The recent explosion of the availability of genome-wide data has also let to a vast increase in bioinformatics research and tool development. Bioinformatics is becoming a cornerstone for modern biology, especially in fields such as genomics. It is thus crucial to for biologist and computer scientists interested in biology to understand the basic ideas and to learn fundamental bioinformatics techniques. Emphasis will be given to not only provide understanding of existing tools but also to provide understanding of underlying statistical and algorithmic principles such that students will be able to solve new problems in creative ways.

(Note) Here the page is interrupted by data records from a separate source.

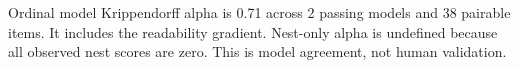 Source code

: Ordinal model Krippendorff alpha is 0.71 across 2 passing models and 38 pairable items. It includes the readability gradient. Nest-only alpha is undefined because all observed nest scores are zero. This is model agreement, not human validation.
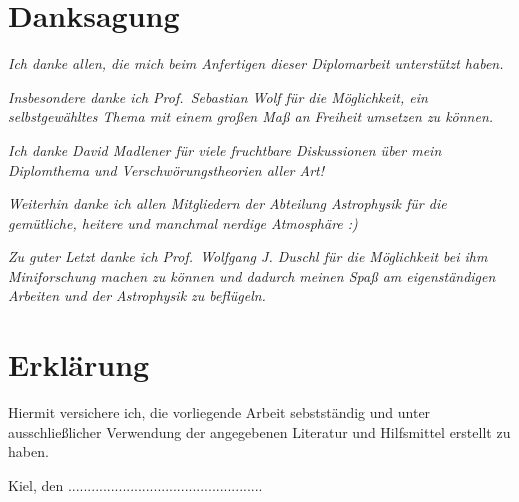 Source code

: \documentclass[
	12pt,
	a4paper,
	pagesize=auto,
	DIV=10,
	parskip=half,
	titlepage,
	twoside,
	listof=totoc,
	bibliography=totocnumbered,
	final%
]{scrbook}
\begin{document}
	\mdqoff
	
	
	\mdqon
	\chapter{Danksagung}
	{\centering\Large
	\textsl{Ich danke allen, die mich beim Anfertigen dieser Diplomarbeit unterstützt haben.}
	
	\vspace{1em}
	\textsl{Insbesondere danke ich Prof.~Sebastian Wolf für die Möglichkeit, ein selbstgewähltes Thema mit einem großen Maß an Freiheit umsetzen zu können.}

	\vspace{1em}
	\textsl{Ich danke David Madlener für viele fruchtbare Diskussionen über mein Diplomthema und Verschwörungstheorien aller Art!}

	\vspace{1em}
	\textsl{Weiterhin danke ich allen Mitgliedern der Abteilung Astrophysik für die gemütliche, heitere und manchmal nerdige Atmosphäre :)}

	\vspace{1em}
	\textsl{Zu guter Letzt danke ich Prof.~Wolfgang J. Duschl für die Möglichkeit bei ihm Miniforschung machen zu können und dadurch meinen Spaß am eigenständigen Arbeiten und der Astrophysik zu beflügeln.}\vfill\par}	
	\chapter{Erklärung}
	Hiermit versichere ich, die vorliegende Arbeit sebstständig und unter ausschließlicher Verwendung der angegebenen Literatur und Hilfsmittel erstellt zu haben.
	
	\vspace{4em}
	\hfill Kiel, den .........................\hspace{3cm}.........................\hfill\hfill
	
\end{document}
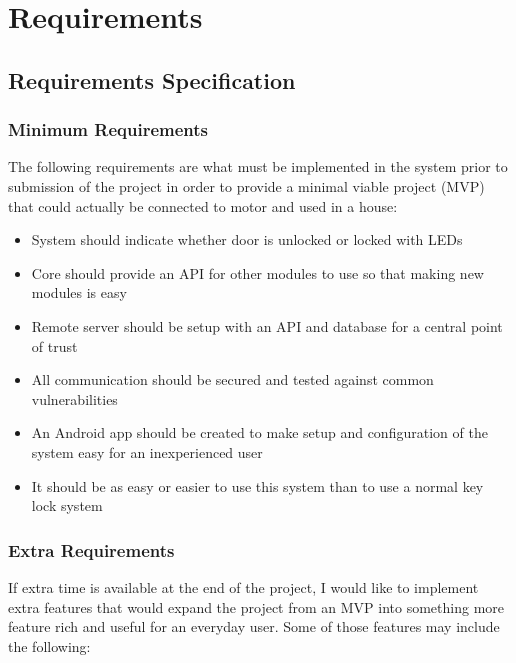 \chapter{Requirements}
\label{chap:requirements}

\section{Requirements Specification}

\subsection{Minimum Requirements}
The following requirements are what must be implemented in the system prior to submission of the project in order to provide a minimal viable project (MVP) that could actually be connected to motor and used in a house:

\begin{itemize}
	\item System should indicate whether door is unlocked or locked with LEDs
	\item Core should provide an API for other modules to use so that making new modules is easy
	\item Remote server should be setup with an API and database for a central point of trust
	\item All communication should be secured and tested against common vulnerabilities
	\item An Android app should be created to make setup and configuration of the system easy for an inexperienced user
	\item It should be as easy or easier to use this system than to use a normal key lock system
\end{itemize}

\subsection{Extra Requirements}

If extra time is available at the end of the project, I would like to implement extra features that would expand the project from an MVP into something more feature rich and useful for an everyday user. Some of those features may include the following:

This course is one of three courses currently offered by the center for competitive functional genomics as a joint venture between Courant and the biology dept. This course will focus on sequence based methods for aligning proteins and finding small functional sequence motifs (TF binding, microRNA binding sites, etc.), phylogeny (building species trees, phylogenetic footprinting, etc.) and finally (if we have time) methods for modeling metabolic flux that scale to very large networks.
My goals are to get as many of you to understand this stuff, and I'm going to place a bigger emphasis on getting the class to understand this as a whole (and on building a shared foundation) than on covering every last bit of current systems biology. Thus we'll assume very little knowledge going into the class and build a common framework. We start with biological sequence analysis as this gives us a principled and well developed place to start. Feedback from you is very important.
Biologists with little CS background should take this class.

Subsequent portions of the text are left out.